-- TASK TO CARRY OUT --
Find every line in the entries that holds the string "catch" and report it.

[Saved entries]
-*-

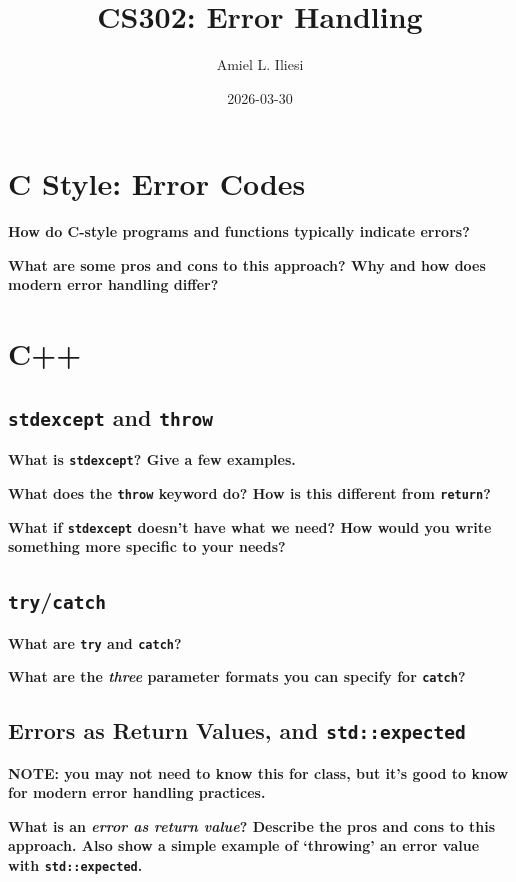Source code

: \documentclass[12pt, letterpaper]{article}
\title{CS302: Error Handling}
\author{Amiel L. Iliesi}
\date{2026-03-30}
\newcommand{\question}[2][4em]{\textbf{#2}\vspace{#1}\par}
\begin{document}
\maketitle

\tableofcontents

\pagebreak
\section{C Style: Error Codes}

\question{How do C-style programs and functions typically indicate errors?}

\question{What are some pros and cons to this approach? Why and how does modern
error handling differ?}

\pagebreak
\section{C++}

\subsection{\texttt{stdexcept} and \texttt{throw}}

\question{What is \texttt{stdexcept}? Give a few examples.}

\question{What does the \texttt{throw} keyword do? How is this different from
\texttt{return}?}

\question{What if \texttt{stdexcept} doesn't have what we need? How would you
write something more specific to your needs?}

\subsection{\texttt{try}/\texttt{catch}}

\question{What are \texttt{try} and \texttt{catch}?}

\question{What are the \emph{three} parameter formats you can specify for
\texttt{catch}?}

\subsection{Errors as Return Values, and \texttt{std::expected}}

\textbf{NOTE: you may not need to know this for class, but it's good to know
for modern error handling practices.}

\question{What is an \emph{error as return value}? Describe the pros and cons
to this approach. Also show a simple example of {\lq{throwing}\rq}  an error value with
\texttt{std::expected}.}
\end{document}
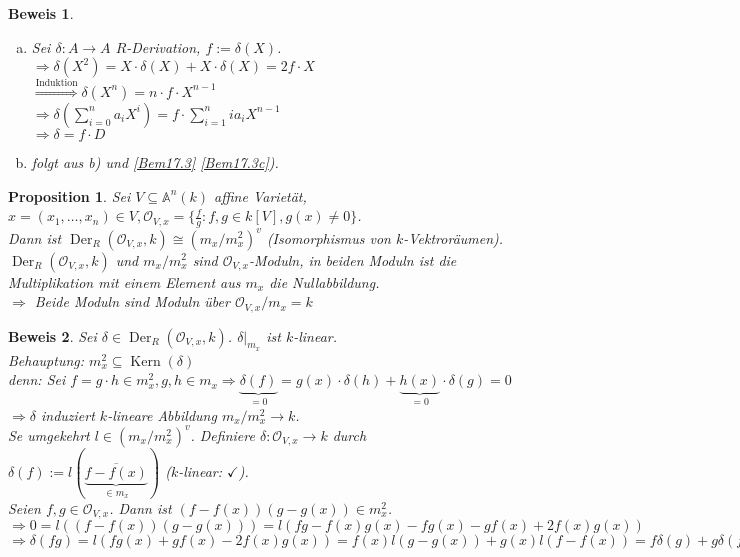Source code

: \documentclass[a4paper,12pt]{report}
\theoremstyle{break}
\newtheorem{Prop}[Def]{Proposition}
\theoremstyle{nonumberbreak}
\newtheorem{Bew}{Beweis}
\theoremstyle{nonumberplain}
\DeclareMathOperator{\Kern}{Kern}
\DeclareMathOperator{\Der}{Der}
\newcommand{\A}{\mathbb{A}}
\newcommand{\calO}{\mathcal{O}}
\begin{document}
\begin{Bew}\begin{enumerate}[a)]
\item
	Sei $\delta: A\to A$ $R$-Derivation, $f:=\delta(X)$.\\
	$\Rightarrow \delta(X^2) = X\cdot\delta(X)+X\cdot\delta(X)=2f\cdot X$\\
	$\overset{\text{Induktion}}{\Longrightarrow} \delta(X^n)=n\cdot f\cdot X^{n-1}$\\
	$\Rightarrow \delta(\sum\limits_{i=0}^na_iX^i) = f\cdot \sum\limits_{i=1}^nia_iX^{n-1}$\\
	$\Rightarrow \delta=f\cdot D$
\item[c)]
	folgt aus b) und \ref{Bem17.3} \ref{Bem17.3c}).
\end{enumerate}\end{Bew}

\begin{Prop}\label{prop17.5}
Sei $V\subseteq\A^n(k)$ affine Variet\"at, $x=(x_1,\ldots ,x_n)\in V, \calO_{V,x}=\{\frac{f}{g}: f,g\in k[V], g(x)\ne 0\}$.\\
Dann ist $\Der_R(\calO_{V,x},k)\cong(m_x/m_x^2)^v$ (Isomorphismus von $k$-Vektror\"aumen).\\
$\Der_R(\calO_{V,x},k)$ und $m_x/m_x^2$ sind $\calO_{V,x}$-Moduln, in beiden Moduln ist die Multiplikation mit einem Element aus $m_x$ die Nullabbildung.\\
$\Rightarrow $ Beide Moduln sind Moduln \"uber $\calO_{V,x}/m_x=k$
\end{Prop}

\begin{Bew}
Sei $\delta \in \Der_R(\calO_{V,x},k)$. $\delta|_{m_x}$ ist $k$-linear.\\
\emph{Behauptung:} $m_x^2\subseteq\Kern(\delta)$\\
\emph{denn:} Sei $f=g\cdot h\in m_x^2, g, h\in m_x \Rightarrow \underbrace{\delta(f)}_{=0} = g(x)\cdot\delta(h)+\underbrace{h(x)}_{=0}\cdot \delta(g)=0$\\
$\Rightarrow \delta$ induziert $k$-lineare Abbildung $m_x/m_x^2 \to k$.\\
Se umgekehrt $l\in (m_x/m_x^2)^v$. Definiere $\delta: \calO_{V,x}\to k$ durch $\delta(f):=l(\overline{\underbrace{f-f(x)}_{\in m_x}})$ ($k$-linear: $\checkmark$).\\
Seien $f,g\in \calO_{V,x}$. Dann ist $(f-f(x))(g-g(x))\in m_x^2$.\\
$\Rightarrow 0=l((f-f(x))(g-g(x))) = l(fg-f(x)g(x)-fg(x)-gf(x)+2f(x)g(x))$\\
$\Rightarrow \delta(fg)= l(fg(x)+gf(x)-2f(x)g(x)) = f(x)l(g-g(x))+g(x)l(f-f(x)) = f\delta(g)+g\delta(f)$
\end{Bew}
\end{document}
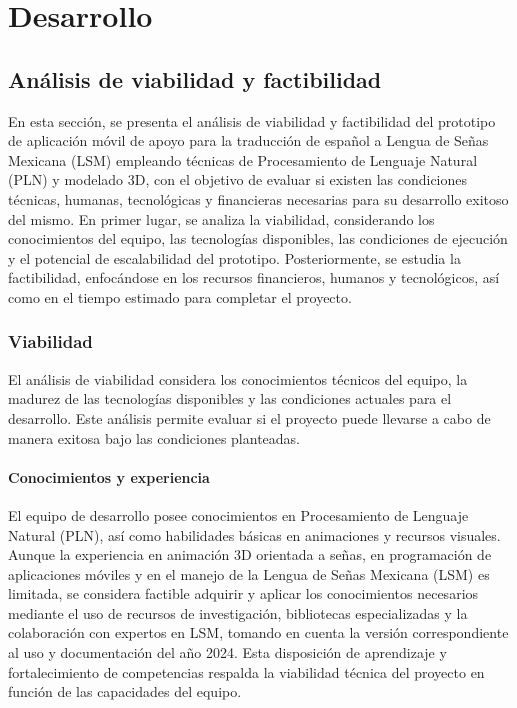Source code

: \chapter{Desarrollo}
\section{Análisis de viabilidad y factibilidad}
En esta sección, se presenta el análisis de viabilidad y factibilidad del prototipo de aplicación móvil de apoyo para la traducción de español a Lengua de Señas Mexicana (LSM) empleando técnicas de Procesamiento de Lenguaje Natural (PLN) y modelado 3D, con el objetivo de evaluar si existen las condiciones técnicas, humanas, tecnológicas y financieras necesarias para su desarrollo exitoso del mismo. En primer lugar, se analiza la viabilidad, considerando los conocimientos del equipo, las tecnologías disponibles, las condiciones de ejecución y el potencial de escalabilidad del prototipo. Posteriormente, se estudia la factibilidad, enfocándose en los recursos financieros, humanos y tecnológicos, así como en el tiempo estimado para completar el proyecto.\\

\subsection{Viabilidad}
El análisis de viabilidad considera los conocimientos técnicos del equipo, la madurez de las tecnologías disponibles y las condiciones actuales para el desarrollo. Este análisis permite evaluar si el proyecto puede llevarse a cabo de manera exitosa bajo las condiciones planteadas.

\subsubsection{Conocimientos y experiencia}
El equipo de desarrollo posee conocimientos en Procesamiento de Lenguaje Natural (PLN), así como habilidades básicas en animaciones y recursos visuales. Aunque la experiencia en animación 3D orientada a señas, en programación de aplicaciones móviles y en el manejo de la Lengua de Señas Mexicana (LSM) es limitada, se considera factible adquirir y aplicar los conocimientos necesarios mediante el uso de recursos de investigación, bibliotecas especializadas y la colaboración con expertos en LSM, tomando en cuenta la versión correspondiente al uso y documentación del año 2024. Esta disposición de aprendizaje y fortalecimiento de competencias respalda la viabilidad técnica del proyecto en función de las capacidades del equipo.

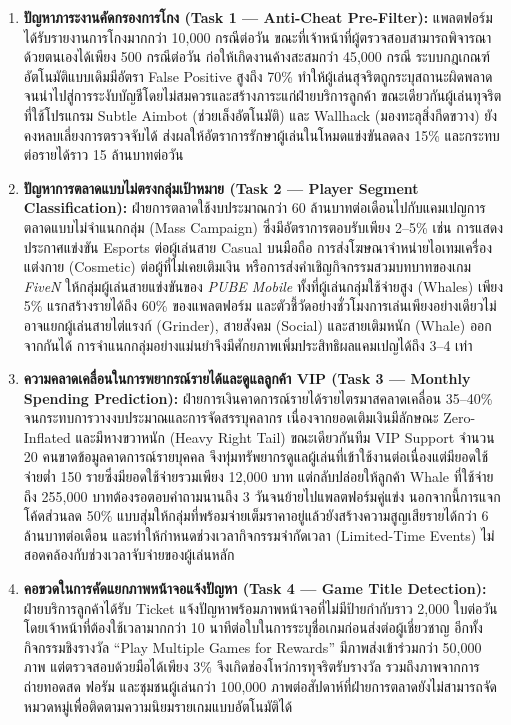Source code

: \documentclass[11pt,a4paper]{article}
\begin{document}
\begin{enumerate}[leftmargin=1.9em,itemsep=2.5pt]
    \item \textbf{ปัญหาภาระงานคัดกรองการโกง (Task 1 — Anti-Cheat Pre-Filter):} แพลตฟอร์มได้รับรายงานการโกงมากกว่า 10,000 กรณีต่อวัน ขณะที่เจ้าหน้าที่ผู้ตรวจสอบสามารถพิจารณาด้วยตนเองได้เพียง 500 กรณีต่อวัน ก่อให้เกิดงานค้างสะสมกว่า 45,000 กรณี ระบบกฎเกณฑ์อัตโนมัติแบบเดิมมีอัตรา False Positive สูงถึง 70\% ทำให้ผู้เล่นสุจริตถูกระบุสถานะผิดพลาดจนนำไปสู่การระงับบัญชีโดยไม่สมควรและสร้างภาระแก่ฝ่ายบริการลูกค้า ขณะเดียวกันผู้เล่นทุจริตที่ใช้โปรแกรม Subtle Aimbot (ช่วยเล็งอัตโนมัติ) และ Wallhack (มองทะลุสิ่งกีดขวาง) ยังคงหลบเลี่ยงการตรวจจับได้ ส่งผลให้อัตราการรักษาผู้เล่นในโหมดแข่งขันลดลง 15\% และกระทบต่อรายได้ราว 15 ล้านบาทต่อวัน
    \item \textbf{ปัญหาการตลาดแบบไม่ตรงกลุ่มเป้าหมาย (Task 2 — Player Segment Classification):} ฝ่ายการตลาดใช้งบประมาณกว่า 60 ล้านบาทต่อเดือนไปกับแคมเปญการตลาดแบบไม่จำแนกกลุ่ม (Mass Campaign) ซึ่งมีอัตราการตอบรับเพียง 2--5\% เช่น การแสดงประกาศแข่งขัน Esports ต่อผู้เล่นสาย Casual บนมือถือ การส่งโฆษณาจำหน่ายไอเทมเครื่องแต่งกาย (Cosmetic) ต่อผู้ที่ไม่เคยเติมเงิน หรือการส่งคำเชิญกิจกรรมสวมบทบาทของเกม \textit{FiveN} ให้กลุ่มผู้เล่นสายแข่งขันของ \textit{PUBE Mobile} ทั้งที่ผู้เล่นกลุ่มใช้จ่ายสูง (Whales) เพียง 5\% แรกสร้างรายได้ถึง 60\% ของแพลตฟอร์ม และตัวชี้วัดอย่างชั่วโมงการเล่นเพียงอย่างเดียวไม่อาจแยกผู้เล่นสายไต่แรงก์ (Grinder), สายสังคม (Social) และสายเติมหนัก (Whale) ออกจากกันได้ การจำแนกกลุ่มอย่างแม่นยำจึงมีศักยภาพเพิ่มประสิทธิผลแคมเปญได้ถึง 3--4 เท่า
    \item \textbf{ความคลาดเคลื่อนในการพยากรณ์รายได้และดูแลลูกค้า VIP (Task 3 — Monthly Spending Prediction):} ฝ่ายการเงินคาดการณ์รายได้รายไตรมาสคลาดเคลื่อน 35--40\% จนกระทบการวางงบประมาณและการจัดสรรบุคลากร เนื่องจากยอดเติมเงินมีลักษณะ Zero-Inflated และมีหางขวาหนัก (Heavy Right Tail) ขณะเดียวกันทีม VIP Support จำนวน 20 คนขาดข้อมูลคาดการณ์รายบุคคล จึงทุ่มทรัพยากรดูแลผู้เล่นที่เข้าใช้งานต่อเนื่องแต่มียอดใช้จ่ายต่ำ 150 รายซึ่งมียอดใช้จ่ายรวมเพียง 12,000 บาท แต่กลับปล่อยให้ลูกค้า Whale ที่ใช้จ่ายถึง 255,000 บาทต้องรอตอบคำถามนานถึง 3 วันจนย้ายไปแพลตฟอร์มคู่แข่ง นอกจากนี้การแจกโค้ดส่วนลด 50\% แบบสุ่มให้กลุ่มที่พร้อมจ่ายเต็มราคาอยู่แล้วยังสร้างความสูญเสียรายได้กว่า 6 ล้านบาทต่อเดือน และทำให้กำหนดช่วงเวลากิจกรรมจำกัดเวลา (Limited-Time Events) ไม่สอดคล้องกับช่วงเวลาจับจ่ายของผู้เล่นหลัก
    \item \textbf{คอขวดในการคัดแยกภาพหน้าจอแจ้งปัญหา (Task 4 — Game Title Detection):} ฝ่ายบริการลูกค้าได้รับ Ticket แจ้งปัญหาพร้อมภาพหน้าจอที่ไม่มีป้ายกำกับราว 2,000 ใบต่อวัน โดยเจ้าหน้าที่ต้องใช้เวลามากกว่า 10 นาทีต่อใบในการระบุชื่อเกมก่อนส่งต่อผู้เชี่ยวชาญ อีกทั้งกิจกรรมชิงรางวัล ``Play Multiple Games for Rewards'' มีภาพส่งเข้าร่วมกว่า 50,000 ภาพ แต่ตรวจสอบด้วยมือได้เพียง 3\% จึงเกิดช่องโหว่การทุจริตรับรางวัล รวมถึงภาพจากการถ่ายทอดสด ฟอรัม และชุมชนผู้เล่นกว่า 100,000 ภาพต่อสัปดาห์ที่ฝ่ายการตลาดยังไม่สามารถจัดหมวดหมู่เพื่อติดตามความนิยมรายเกมแบบอัตโนมัติได้

\end{enumerate}
\end{document}
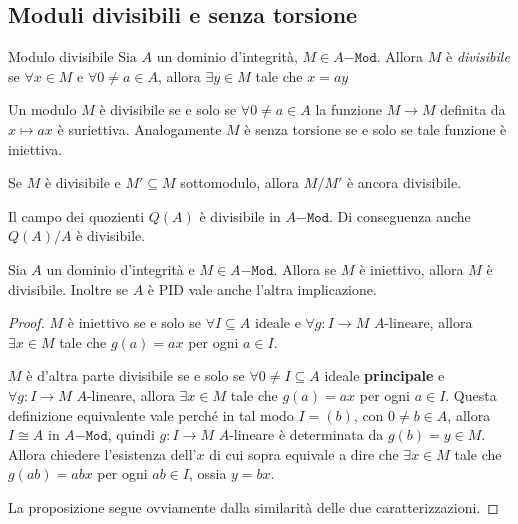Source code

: \subsection{Moduli divisibili e senza torsione}

\begin{definition}{Modulo divisibile}
    Sia \(A\) un dominio d'integrità, \(M \in A\mathtt{-Mod}\). Allora \(M\) è
    \emph{divisibile} se \(\forall x \in M\) e \(\forall 0 \neq a \in A\),
    allora \(\exists y \in M\) tale che \(x = ay\) 
\end{definition}

\begin{remark}{}
    Un modulo \(M\) è divisibile se e solo se \(\forall 0 \neq a \in A\) la
    funzione \(M \to M\) definita da \(x \mapsto ax\) è suriettiva. Analogamente
    \(M\) è senza torsione se e solo se tale funzione è iniettiva.
\end{remark}

\begin{remark}{}
    Se \(M\) è divisibile e \(M' \subseteq M \) sottomodulo, allora \(M / M'\) è
    ancora divisibile.
\end{remark}

\begin{example}{}
    Il campo dei quozienti \(Q{(A)}\) è divisibile in \(A\mathtt{-Mod}\). Di
    conseguenza anche \(Q{(A)} / A\) è divisibile.
\end{example}

\begin{proposition}{}\label{prop:M-inj-div}
    Sia \(A\) un dominio d'integrità e \(M \in A\mathtt{-Mod}\). Allora se \(M\) è
    iniettivo, allora \(M\) è divisibile. Inoltre se \(A\) è PID vale anche
    l'altra implicazione.
\end{proposition}
\begin{proof}{}
    \(M\) è iniettivo se e solo se \(\forall I \subseteq A \) ideale e \(\forall
    g : I \to M\) \(A\)-lineare, allora \(\exists x \in M\) tale che \(g {(a)} =
    ax\) per ogni \(a \in I\).

    \(M\) è d'altra parte divisibile se e solo se \(\forall 0 \neq I \subseteq A
    \) ideale \textbf{principale} e \(\forall g : I \to M\) \(A\)-lineare,
    allora \(\exists x \in M\) tale che \(g{(a)} = ax\) per ogni \(a \in I\).
    Questa definizione equivalente vale perché in tal modo \(I = {(b)}\), con
    \(0 \neq b \in A\), allora \(I \cong A\) in \(A\mathtt{-Mod}\), quindi \(g :
    I \to M\) \(A\)-lineare è determinata da \(g{(b)} = y \in M\). Allora
    chiedere l'esistenza dell'\(x\) di cui sopra equivale a dire che \(\exists x
    \in M\) tale che \(g{(ab)} = abx\) per ogni \(ab \in I\), ossia \(y = bx\).

    La proposizione segue ovviamente dalla similarità delle due
    caratterizzazioni.
\end{proof}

-*-

-- OUTPUT OF THE TASK --
\subsection{\texttt{try}/\texttt{catch}}
\question{What are \texttt{try} and \texttt{catch}?}
\texttt{catch}?}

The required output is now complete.